Knowing who you are as a person is hard enough in the teenage years when school, social life, and hormones seem to be pulling you in every direction. But knowing who you are when your identity spans cultures, languages, and worlds that don’t always align can be overwhelming.
For many, cultural identity development as a teenager can bring immense pressure to assimilate and precious little room to come as you are. But the link between belonging and mental health in adolescents is well established. Young people who feel they fit somewhere tend to fare better across nearly every measure of well-being.
To help explain how strong cultural identity in teens can provide a buffer against depression, anxiety, and low self-worth, this article will explore:
Bicultural teens experience things that can be hard to talk about or put into words, belonging to two separate cultures and sometimes feeling accepted by neither.
Research around teen identity and culture has described a process of constant, stressful negotiation around this.[1] For example, at school, a teen might suppress the cultural expressions that they worry will make them stand out to their peers.
At home, they might feel pressure to maintain traditions and expectations that are in conflict with who they are outside of the home. Code-switching between these worlds takes a lot of effort and can contribute to worsening mental health over time.[2]

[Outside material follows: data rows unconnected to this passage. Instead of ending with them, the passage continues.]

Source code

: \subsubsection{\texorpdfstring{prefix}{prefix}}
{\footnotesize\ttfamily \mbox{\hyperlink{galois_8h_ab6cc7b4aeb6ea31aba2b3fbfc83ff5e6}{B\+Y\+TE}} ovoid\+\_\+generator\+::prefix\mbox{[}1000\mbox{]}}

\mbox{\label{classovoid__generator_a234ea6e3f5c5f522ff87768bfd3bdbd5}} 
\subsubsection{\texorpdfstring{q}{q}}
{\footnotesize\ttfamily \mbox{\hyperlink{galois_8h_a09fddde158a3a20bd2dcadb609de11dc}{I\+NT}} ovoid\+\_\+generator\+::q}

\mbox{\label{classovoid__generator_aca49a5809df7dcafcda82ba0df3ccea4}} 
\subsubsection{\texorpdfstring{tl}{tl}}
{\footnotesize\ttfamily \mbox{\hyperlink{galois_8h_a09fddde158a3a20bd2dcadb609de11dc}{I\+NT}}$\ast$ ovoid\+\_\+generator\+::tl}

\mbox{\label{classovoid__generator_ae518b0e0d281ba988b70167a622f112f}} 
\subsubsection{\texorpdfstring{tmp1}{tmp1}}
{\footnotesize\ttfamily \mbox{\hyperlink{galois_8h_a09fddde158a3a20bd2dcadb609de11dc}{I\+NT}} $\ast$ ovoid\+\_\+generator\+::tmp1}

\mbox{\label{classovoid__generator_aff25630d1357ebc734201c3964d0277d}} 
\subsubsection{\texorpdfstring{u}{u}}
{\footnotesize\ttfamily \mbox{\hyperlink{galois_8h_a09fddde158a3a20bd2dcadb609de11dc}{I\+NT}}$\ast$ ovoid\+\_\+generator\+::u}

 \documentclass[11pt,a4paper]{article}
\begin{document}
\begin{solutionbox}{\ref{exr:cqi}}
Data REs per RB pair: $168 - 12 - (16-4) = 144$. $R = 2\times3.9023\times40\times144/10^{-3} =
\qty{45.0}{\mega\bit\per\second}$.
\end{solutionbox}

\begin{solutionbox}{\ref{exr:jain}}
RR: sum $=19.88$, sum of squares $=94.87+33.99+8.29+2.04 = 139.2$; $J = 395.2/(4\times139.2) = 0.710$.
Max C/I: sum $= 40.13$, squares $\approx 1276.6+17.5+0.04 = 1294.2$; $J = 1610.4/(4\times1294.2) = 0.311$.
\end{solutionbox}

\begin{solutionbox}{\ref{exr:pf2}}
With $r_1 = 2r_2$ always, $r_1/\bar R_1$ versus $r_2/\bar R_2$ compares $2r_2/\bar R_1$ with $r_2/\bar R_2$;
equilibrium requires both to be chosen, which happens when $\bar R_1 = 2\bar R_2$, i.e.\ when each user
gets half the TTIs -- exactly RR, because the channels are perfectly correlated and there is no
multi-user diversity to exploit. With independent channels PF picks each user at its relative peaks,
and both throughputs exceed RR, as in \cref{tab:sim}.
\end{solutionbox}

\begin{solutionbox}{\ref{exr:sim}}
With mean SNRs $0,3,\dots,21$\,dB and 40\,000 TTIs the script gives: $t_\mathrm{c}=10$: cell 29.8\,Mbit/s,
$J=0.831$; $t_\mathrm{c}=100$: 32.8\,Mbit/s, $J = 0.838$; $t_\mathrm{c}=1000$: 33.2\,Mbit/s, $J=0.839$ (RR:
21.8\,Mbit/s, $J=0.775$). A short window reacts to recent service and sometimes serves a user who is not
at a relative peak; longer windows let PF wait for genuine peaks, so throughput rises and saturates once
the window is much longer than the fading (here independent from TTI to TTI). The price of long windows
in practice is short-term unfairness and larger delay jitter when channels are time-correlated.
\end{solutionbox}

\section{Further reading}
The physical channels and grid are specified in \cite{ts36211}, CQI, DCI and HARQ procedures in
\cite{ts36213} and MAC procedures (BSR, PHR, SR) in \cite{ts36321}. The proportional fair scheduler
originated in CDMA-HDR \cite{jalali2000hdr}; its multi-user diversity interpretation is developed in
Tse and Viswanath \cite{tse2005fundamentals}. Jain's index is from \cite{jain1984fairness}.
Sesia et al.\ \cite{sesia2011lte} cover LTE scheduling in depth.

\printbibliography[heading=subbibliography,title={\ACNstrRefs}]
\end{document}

However, no two experiences are exactly alike, and some young people are able to move between cultures easily. But for those who find this difficult, there can be an ongoing feeling that there is nowhere in which all of who they are is truly welcome.
Cultural identity in teens can be especially hard because identity formation is already one of the main challenges of this stage of life. The renowned developmental psychologist Erik Erikson described adolescence as a stage of identity versus role confusion, or a time when teens are working out who they are and where they fit.[3]
For bicultural teens, this already-complex process can play out across several cultural frameworks at the same time, each with its own expectations around:
When teen self-understanding and culture become intertwined, it can leave some young people unsure which parts of themselves belong to which world.
Adolescent belonging struggles can show up in several ways and in many environments. Your child may no longer want to go to school or may suddenly become quiet and reserved around the house.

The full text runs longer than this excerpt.